### Study material

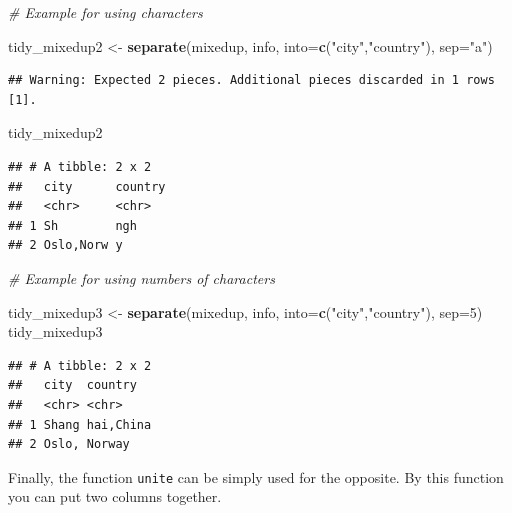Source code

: \documentclass[]{report}
\newenvironment{Shaded}{\begin{snugshade}}{\end{snugshade}}
\newcommand{\KeywordTok}[1]{\textcolor[rgb]{0.13,0.29,0.53}{\textbf{#1}}}
\newcommand{\DataTypeTok}[1]{\textcolor[rgb]{0.13,0.29,0.53}{#1}}
\newcommand{\DecValTok}[1]{\textcolor[rgb]{0.00,0.00,0.81}{#1}}
\newcommand{\StringTok}[1]{\textcolor[rgb]{0.31,0.60,0.02}{#1}}
\newcommand{\CommentTok}[1]{\textcolor[rgb]{0.56,0.35,0.01}{\textit{#1}}}
\newcommand{\NormalTok}[1]{#1}
\begin{document}
\begin{Shaded}
\begin{Highlighting}[]
\CommentTok{# Example for using characters}

\NormalTok{tidy_mixedup2 <-}\StringTok{ }\KeywordTok{separate}\NormalTok{(mixedup,}
\NormalTok{                          info,}
                          \DataTypeTok{into=}\KeywordTok{c}\NormalTok{(}\StringTok{"city"}\NormalTok{,}\StringTok{"country"}\NormalTok{),}
                          \DataTypeTok{sep=}\StringTok{"a"}\NormalTok{)}
\end{Highlighting}
\end{Shaded}

\begin{verbatim}
## Warning: Expected 2 pieces. Additional pieces discarded in 1 rows [1].
\end{verbatim}

\begin{Shaded}
\begin{Highlighting}[]
\NormalTok{tidy_mixedup2}
\end{Highlighting}
\end{Shaded}

\begin{verbatim}
## # A tibble: 2 x 2
##   city      country
##   <chr>     <chr>  
## 1 Sh        ngh    
## 2 Oslo,Norw y
\end{verbatim}

\begin{Shaded}
\begin{Highlighting}[]
\CommentTok{# Example for using numbers of characters}

\NormalTok{tidy_mixedup3 <-}\StringTok{ }\KeywordTok{separate}\NormalTok{(mixedup,}
\NormalTok{                          info,}
                          \DataTypeTok{into=}\KeywordTok{c}\NormalTok{(}\StringTok{"city"}\NormalTok{,}\StringTok{"country"}\NormalTok{),}
                          \DataTypeTok{sep=}\DecValTok{5}\NormalTok{)}
\NormalTok{tidy_mixedup3}
\end{Highlighting}
\end{Shaded}

\begin{verbatim}
## # A tibble: 2 x 2
##   city  country  
##   <chr> <chr>    
## 1 Shang hai,China
## 2 Oslo, Norway
\end{verbatim}

Finally, the function \texttt{unite} can be simply used for the
opposite. By this function you can put two columns together.
\end{document}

### Directions
Only the lines with the string "NormalTok" are wanted; pick them out of the records above and copy them.

### Result of the task
\newcommand{\NormalTok}[1]{#1}
\NormalTok{tidy_mixedup2 <-}\StringTok{ }\KeywordTok{separate}\NormalTok{(mixedup,}
\NormalTok{                          info,}
                          \DataTypeTok{into=}\KeywordTok{c}\NormalTok{(}\StringTok{"city"}\NormalTok{,}\StringTok{"country"}\NormalTok{),}
                          \DataTypeTok{sep=}\StringTok{"a"}\NormalTok{)}
\NormalTok{tidy_mixedup2}
\NormalTok{tidy_mixedup3 <-}\StringTok{ }\KeywordTok{separate}\NormalTok{(mixedup,}
\NormalTok{                          info,}
                          \DataTypeTok{into=}\KeywordTok{c}\NormalTok{(}\StringTok{"city"}\NormalTok{,}\StringTok{"country"}\NormalTok{),}
                          \DataTypeTok{sep=}\DecValTok{5}\NormalTok{)}
\NormalTok{tidy_mixedup3}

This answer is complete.